Intel and Microsoft are undergoing significant mobile reorganization in an attempt to boost their chances against Android and iPhone, with exec shuffling including the “benching” of Windows Phone’s previous chief, Andy Lees. While Microsoft described Lees’ new position in the company as “focused on driving maximum impact in 2012 with Windows Phone and Windows 8” in actual fact, sources told The Verge that in fact “he’s been benched” with what amounts to a demotion due to increasingly tense relations with manufacturers and failing to deliver on the smartphone platform’s goals.
Lees had been pushing Windows Phone growth as the key 2012 priority, suggesting that the platform had already bedded in and was now set to shoot to number three in the smartphone OS charts.
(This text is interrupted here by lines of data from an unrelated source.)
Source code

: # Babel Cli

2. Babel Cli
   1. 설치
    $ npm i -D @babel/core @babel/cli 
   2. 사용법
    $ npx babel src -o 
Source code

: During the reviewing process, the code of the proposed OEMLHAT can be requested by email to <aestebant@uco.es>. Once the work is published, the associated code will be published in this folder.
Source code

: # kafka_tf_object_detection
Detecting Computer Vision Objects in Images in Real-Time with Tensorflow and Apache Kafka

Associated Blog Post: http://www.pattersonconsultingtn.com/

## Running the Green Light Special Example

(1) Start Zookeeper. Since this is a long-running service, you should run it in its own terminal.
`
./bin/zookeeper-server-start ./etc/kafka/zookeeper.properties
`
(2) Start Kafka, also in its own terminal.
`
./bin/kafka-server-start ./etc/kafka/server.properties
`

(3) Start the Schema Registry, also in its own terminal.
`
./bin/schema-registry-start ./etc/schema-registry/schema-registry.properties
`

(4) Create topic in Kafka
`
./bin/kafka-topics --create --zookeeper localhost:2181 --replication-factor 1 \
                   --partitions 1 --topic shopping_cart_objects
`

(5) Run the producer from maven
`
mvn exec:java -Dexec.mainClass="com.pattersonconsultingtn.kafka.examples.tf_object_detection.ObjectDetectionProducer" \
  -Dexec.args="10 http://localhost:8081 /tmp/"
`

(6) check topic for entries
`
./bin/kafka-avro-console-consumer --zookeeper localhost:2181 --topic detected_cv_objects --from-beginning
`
Internally, however, the forecasts were far more pessimistic; Lees’ replacement, Terry Myerson, is quoted as admitting “we’re at zero percent market share for all practical purposes” at a recent all-hands internal meeting, suggesting that “if we could get to ten percent, that’d be great.”
Mishandling of the various Windows Mobile/Windows Phone OEMs – pushing Motorola into Android’s waiting arms by refusing to let them contribute on software development, LG’s dwindling “strategic collaboration” and HTC’s frustration at the 2008 LG deal, and finally Nokia’s assertion that the Lumia 800 is “the first real Windows Phone” – sealed the deal on Lees’ time at the head of the platform, the sources say.
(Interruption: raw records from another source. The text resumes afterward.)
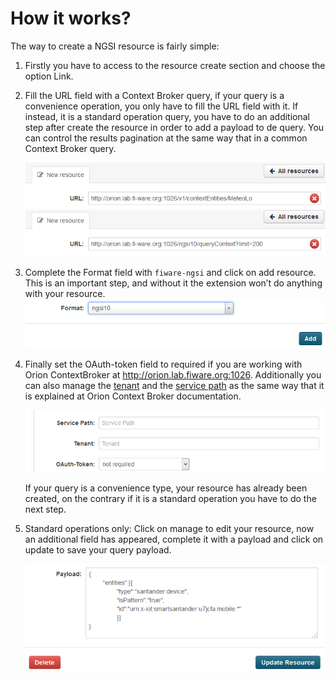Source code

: How it works?
=====================

The way to create a NGSI resource is fairly simple:
1. Firstly you have to access to the resource create section and choose the option Link.

2. Fill the URL field with a Context Broker query, if your query is a convenience operation, you only have to fill the URL field with it. If instead, it is a standard operation query, you have to do an additional step after create the resource in order to add a payload to de query. You can control the results pagination at the same way that in a common Context Broker query.

   ![image1](/ckanext/ngsiview/instructions/img1.png?raw=true)
   ![image2](/ckanext/ngsiview/instructions/img2.png?raw=true)

3. Complete the Format field with `fiware-ngsi` and click on add resource. This is an important step, and without it the extension won’t do anything with your resource.
   ![image3](/ckanext/ngsiview/instructions/img3.png?raw=true)

4. Finally set the OAuth-token field to required if you are working with Orion ContextBroker at http://orion.lab.fiware.org:1026. Additionally you can also manage the [tenant](https://forge.fiware.org/plugins/mediawiki/wiki/fiware/index.php/Publish/Subscribe_Broker_-_Orion_Context_Broker_-_User_and_Programmers_Guide#Multi_service_tenancy) and the [service path](https://forge.fiware.org/plugins/mediawiki/wiki/fiware/index.php/Publish/Subscribe_Broker_-_Orion_Context_Broker_-_User_and_Programmers_Guide#Entity_service_paths) as the same way that it is explained at Orion Context Broker documentation.

   ![image5](/ckanext/ngsiview/instructions/img5.png?raw=true)

   If your query is a convenience type, your resource has already been created, on the contrary if it is a standard operation you have to do the next step.


5. Standard operations only: Click on manage to edit your resource, now an additional field has appeared, complete it with a payload and click on update to save your query payload.

   ![image4](/ckanext/ngsiview/instructions/img4.png?raw=true)

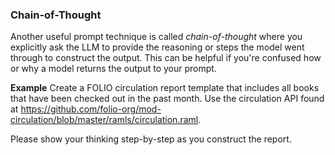 ### Chain-of-Thought
Another useful prompt technique is called *chain-of-thought* where you explicitly ask 
the LLM to provide the reasoning or steps the model went through to construct the output.
This can be helpful if you're confused how or why a model returns the output to your prompt.

**Example** Create a FOLIO circulation report template that includes all books that have been checked
out in the past month. Use the circulation API found at https://github.com/folio-org/mod-circulation/blob/master/ramls/circulation.raml.

Please show your thinking step-by-step as you construct the report.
As for Intel, a leaked internal memo suggests the chip company has created a new group, “mobile and communications”, which has swallowed the previous mobile communications, netbook and tablet, mobile wireless and ultra mobility divisions. Mike Bell, previously co-chief of the ultra mobility group, will lead the mobile and communications team, Fortune reports, with former Infineon Technologies’ wireless solutions chief Hermann Eul – who came to Intel in the Infineon acquisition – also taking a key role.
Both Microsoft and Intel face similar challenges, convincing manufacturers and the market that their smartphone products – whether OS or chips – are up to scratch in comparison to segment leaders Apple, Google and ARM. Microsoft will need to do that with a solid line-up of 2012 devices from those OEMs who remain loyal, Nokia being the most likely candidate since its own future depends largely on Windows Phone. Intel, meanwhile, will have to produce sufficiently frugal x86 chips that can compete with ARM-based processors, something the company will attempt to demonstrate early next year with Medfield Android phones.